Я заскочил на минутку в свой штаб и немного задержался на аэродроме, чтобы дать указания командирам полков. Когда, освободившись, направился к автомашине, меня встретил мой заместитель, только что возвратившийся со станции наведения. Это было очень кстати. Я стал перечислять, чем ему надо заняться в мое отсутствие.
— Разрешите мне поехать вместо вас, — вдруг заявил заместитель. — Сами знаете, с полками я еще мало знаком. Лучше займусь аэродромом.
Я понимал, что ему будет трудновато командовать полками — плохо знает людей. Подумал и согласился.
Два дня мы ожидали сообщений из Ютеборга. Соседние части уже снимались, а мы от своих посланцев не получили еще никакого известия.
На третий я сам полетел с Голубевым на наш аэродром. Погода была ясная. Заходя на посадку, мы видели вдали огромные облака дыма. Это был пылающий Берлин.
В Ютеборге находилась немецкая противовоздушная база. Здесь стояли сотни целехоньких «фокке-вульфов». Команда БАО уже привела в порядок летное поле и теперь ожидала полки.
Среди знакомых немецких самолетов я заметил несколько реактивных, в том числе двухмоторных. Может быть, один из них и обстрелял нас тогда у Котбуса.
Ко мне подошел солдат, чтобы указать стоянку. Я отрулил машину в сторону, поскольку вслед за мной садился Голубев, выключил мотор и спросил:
— Вы не видели здесь нашего майора с машиной?
— Видел, товарищ гвардии полковник, — ответил солдат, опуская глаза. — Они подорвались на мине.
— Как, где? — воскликнул я.
— Здесь на аэродроме. Только подъехали, свернули с дороги, тут и случилось. Вчера похоронили.
Словно осколки той самой мины хлестнули мне в лицо. Я не мог сдвинуться с места. Опять по счастливой случайности смерть пронеслась мимо меня. Нет, лучше сказать: майор прикрыл меня собой от вражеской мины. Ведь я тогда всеми мыслями был уже в пути.
Я снял шлемофон. Подошедший Голубев тоже. Мы смотрели на горизонт, на котором все выше поднималась в небо черная стена дыма.
На душе было нестерпимо тяжело. Но призрак Берлина на горизонте звал в бой. Мы дошли, дошли до тебя, чудовище! Ты уже ощущаешь на своих улицах нашу могучую поступь. Это от нее дрожит под тобой земля, осыпается твоя темная позолота, падают на камни и разбиваются вдребезги орлы, опиравшиеся своими когтями на свастику.
Через несколько часов в Ютеборге приземлился наш первый полк. Я взял группу и полетел туда — на Берлин. Мы отомстим за погибших товарищей.
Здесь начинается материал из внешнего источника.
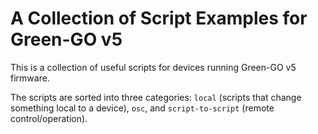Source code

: # A Collection of Script Examples for Green-GO v5

This is a collection of useful scripts for devices running Green-GO v5 firmware.

The scripts are sorted into three categories: `local` (scripts that change something local to a device), `osc`, and `script-to-script` (remote control/operation).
Весенние легкие облака над городом смешивались с дымом и, тяжелея, застывали на месте. Линию фронта в этом полумраке можно было определить лишь по вспышкам выстрелов и разрывам снарядов. Жуткое и вместе с тем радостное зрелище! Мне, любящему жизнь и земную красоту, природу и творения рук человеческих, хочется встретить в небе фашистский самолет и вогнать его, горящего, в берлинскую землю. Этого просит, жаждет моя душа. Нужно сполна отплатить фашистским воякам за смерть родного брата, за гибель боевых друзей, за мальчика с распоротым животом, которого я видел в селе Малая Токмачка… Зачем мне стыдиться этого чувства? Я же человек!
Немецких самолетов пока нет. Но они могут быть, обязательно будут. Надо набрать высоту и подождать. Ведь западнее Берлина еще есть большие действующие аэродромы, оттуда каждый раз прилетают истребители. Наши ребята встречались с ними, сбивали их.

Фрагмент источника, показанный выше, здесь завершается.